Bisexuality is defined as being sexually or romantically attracted to both men or women, or to more than one gender or sex but Bisexual Erasure is defined by GLAAD.org as a problem in which “the existence or legitimacy of bisexuality is questioned or denied outright”. One of the main and most glaring ways ‘bierasure’ is manifested is through media portrayals. Most shows represent their characters’ sexuality as either exclusively homosexual or heterosexual, perpetuating the very binary narratives their inclusivity and diversity seeks to destroy. When bisexual characters are depicted, they are seen as unable to decide whether they are straight or gay or sexually promiscuous; if they do end up in a heterosexual relationship, they are berated for not constantly feeling the need to prove their bisexuality. This is even more poignant when you consider that bisexuals face a higher rate of anxiety and depression leading to higher rates of suicide than homosexual and heterosexual individuals.
Media Portrayals: The good and the bad
In early 2000s media, bisexuality was constantly trivialised by writers who had no idea how to write sexualities that fell outside of the homo/heterosexual binary. For example, Sex and the City’s Carrie Bradshaw called bisexuality “a layover on the way to gaytown”, in Scott Pilgrim vs. The World (2008), Scott Pilgrim calls his girlfriend’s previous relationship with a woman her “sexy phase”, or in a season 4 episode of Gilmore Girls, Madeleine and Louise suggest that Paris and Rory kiss each other to get free drinks and club entries off men. These all reinforce the harmful stereotypes that have come to be associated with bisexuality; the women are attention seeking and the men are gay and in denial.
That being said however, I just wanted to take a minute to address (in my humble bisexual opinion) one of the greatest portrayals of bisexuality of all time…Rosa Diaz in Brooklyn Nine-Nine. Brooklyn Nine-Nine is without question one of my favourite TV shows of all time; it addresses hard hitting topics such as racism, police brutality, and sexuality with a nuanced sense of humour that never trivialises the matter at hand, so when Rosa came out as bisexual it was HUGE. Before then I don’t think I’d heard the word said on television before and whilst her parents were not massively supportive, she found comfort in the squad and her captain.
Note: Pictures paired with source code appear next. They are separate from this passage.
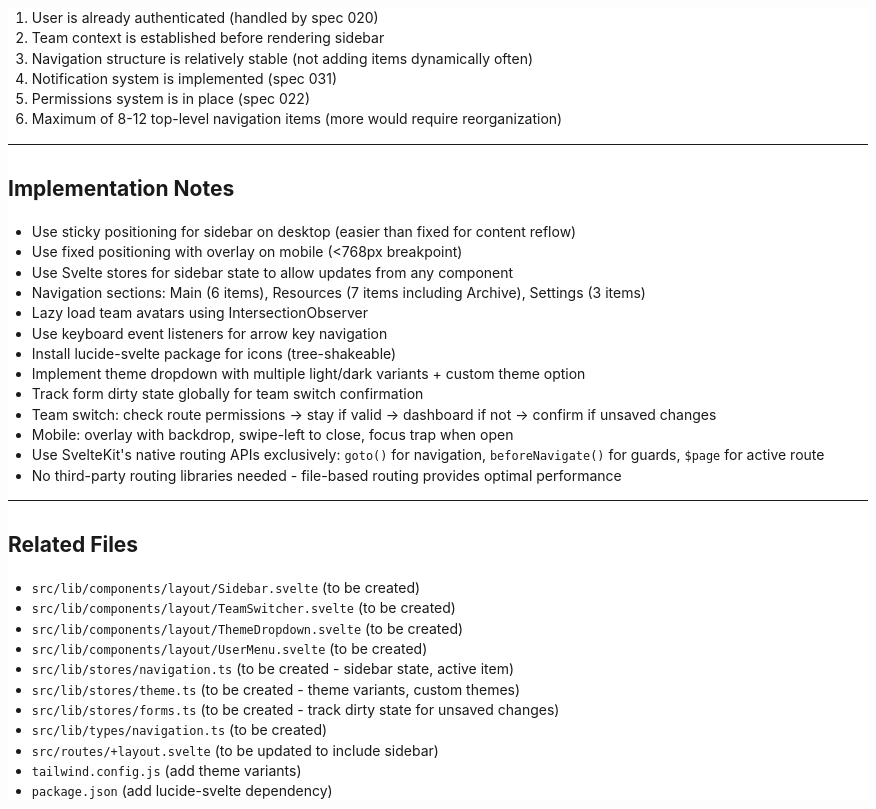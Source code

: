 1. User is already authenticated (handled by spec 020)
2. Team context is established before rendering sidebar
3. Navigation structure is relatively stable (not adding items dynamically often)
4. Notification system is implemented (spec 031)
5. Permissions system is in place (spec 022)
6. Maximum of 8-12 top-level navigation items (more would require reorganization)

---

## Implementation Notes

- Use sticky positioning for sidebar on desktop (easier than fixed for content reflow)
- Use fixed positioning with overlay on mobile (<768px breakpoint)
- Use Svelte stores for sidebar state to allow updates from any component
- Navigation sections: Main (6 items), Resources (7 items including Archive), Settings (3 items)
- Lazy load team avatars using IntersectionObserver
- Use keyboard event listeners for arrow key navigation
- Install lucide-svelte package for icons (tree-shakeable)
- Implement theme dropdown with multiple light/dark variants + custom theme option
- Track form dirty state globally for team switch confirmation
- Team switch: check route permissions → stay if valid → dashboard if not → confirm if unsaved changes
- Mobile: overlay with backdrop, swipe-left to close, focus trap when open
- Use SvelteKit's native routing APIs exclusively: `goto()` for navigation, `beforeNavigate()` for guards, `$page` for active route
- No third-party routing libraries needed - file-based routing provides optimal performance

---

## Related Files

- `src/lib/components/layout/Sidebar.svelte` (to be created)
- `src/lib/components/layout/TeamSwitcher.svelte` (to be created)
- `src/lib/components/layout/ThemeDropdown.svelte` (to be created)
- `src/lib/components/layout/UserMenu.svelte` (to be created)
- `src/lib/stores/navigation.ts` (to be created - sidebar state, active item)
- `src/lib/stores/theme.ts` (to be created - theme variants, custom themes)
- `src/lib/stores/forms.ts` (to be created - track dirty state for unsaved changes)
- `src/lib/types/navigation.ts` (to be created)
- `src/routes/+layout.svelte` (to be updated to include sidebar)
- `tailwind.config.js` (add theme variants)
- `package.json` (add lucide-svelte dependency)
Media needs more accurate and sensitive portrayals of bisexuality just like in Brooklyn Nine-Nine as bisexual erasure is doing more harm- physically and emotionally- to people only to be played off as cheap laughs. Through this, the media can help reconfigure spaces that do not tolerate marginalisation leading to a more inclusive society for all- because in the immortal words of Brooklyn Nine-Nine’s Captain Holt: “Every time someone steps up and says who they are, the world becomes a better and more interesting place”.